◆ EXERCISE AIM ◆
Among the records that follow, count the lines where "Optimizer" appears, and state the count by itself.

Segment Open

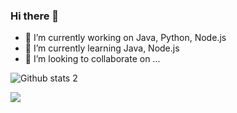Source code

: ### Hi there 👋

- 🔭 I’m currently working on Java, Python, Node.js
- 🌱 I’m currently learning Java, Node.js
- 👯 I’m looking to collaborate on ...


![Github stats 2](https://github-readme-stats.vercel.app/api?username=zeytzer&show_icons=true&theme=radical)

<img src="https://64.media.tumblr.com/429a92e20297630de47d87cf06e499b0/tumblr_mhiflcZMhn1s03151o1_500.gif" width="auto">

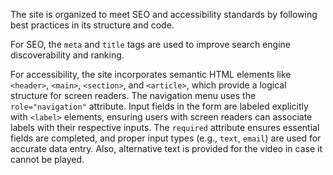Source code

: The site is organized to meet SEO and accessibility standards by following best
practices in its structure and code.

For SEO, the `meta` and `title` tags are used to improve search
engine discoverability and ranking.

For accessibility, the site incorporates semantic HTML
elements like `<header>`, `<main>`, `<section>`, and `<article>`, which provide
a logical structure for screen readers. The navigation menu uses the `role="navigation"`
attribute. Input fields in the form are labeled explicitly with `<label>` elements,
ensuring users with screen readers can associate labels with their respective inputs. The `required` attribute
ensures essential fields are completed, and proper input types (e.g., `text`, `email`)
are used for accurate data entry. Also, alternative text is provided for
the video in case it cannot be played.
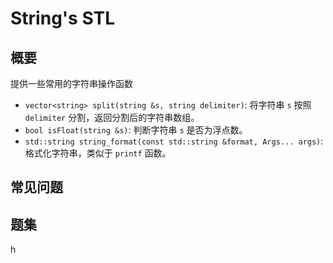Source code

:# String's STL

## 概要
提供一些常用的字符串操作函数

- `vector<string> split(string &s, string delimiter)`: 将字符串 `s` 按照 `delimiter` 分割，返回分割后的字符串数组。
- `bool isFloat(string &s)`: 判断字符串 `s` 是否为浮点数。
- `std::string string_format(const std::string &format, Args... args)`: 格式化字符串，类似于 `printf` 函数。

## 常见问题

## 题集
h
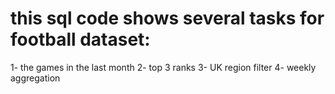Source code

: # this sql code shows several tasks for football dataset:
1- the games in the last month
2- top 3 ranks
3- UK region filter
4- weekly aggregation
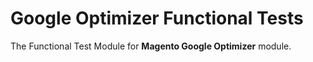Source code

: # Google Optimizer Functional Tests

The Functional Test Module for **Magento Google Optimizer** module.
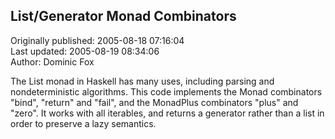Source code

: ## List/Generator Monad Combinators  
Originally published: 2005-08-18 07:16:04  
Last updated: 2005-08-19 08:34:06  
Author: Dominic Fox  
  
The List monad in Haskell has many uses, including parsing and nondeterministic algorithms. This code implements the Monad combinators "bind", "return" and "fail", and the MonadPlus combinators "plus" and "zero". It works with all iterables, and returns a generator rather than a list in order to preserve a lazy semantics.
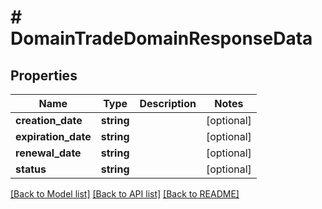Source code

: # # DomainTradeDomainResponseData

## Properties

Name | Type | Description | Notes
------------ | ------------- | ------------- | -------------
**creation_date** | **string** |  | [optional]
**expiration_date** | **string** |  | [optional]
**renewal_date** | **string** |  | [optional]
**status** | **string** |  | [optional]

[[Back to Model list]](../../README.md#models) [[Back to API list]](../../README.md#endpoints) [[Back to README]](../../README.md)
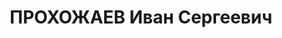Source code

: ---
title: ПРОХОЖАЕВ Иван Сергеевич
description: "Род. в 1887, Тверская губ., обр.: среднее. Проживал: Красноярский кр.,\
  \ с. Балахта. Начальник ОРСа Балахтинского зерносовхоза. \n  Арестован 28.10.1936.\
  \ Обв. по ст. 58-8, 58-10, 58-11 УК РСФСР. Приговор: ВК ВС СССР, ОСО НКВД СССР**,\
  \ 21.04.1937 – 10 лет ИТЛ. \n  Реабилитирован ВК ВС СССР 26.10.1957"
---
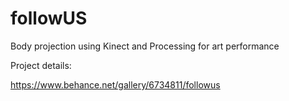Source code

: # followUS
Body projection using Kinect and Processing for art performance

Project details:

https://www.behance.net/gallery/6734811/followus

Segment Closed

◆ YOUR SOLUTION ◆
2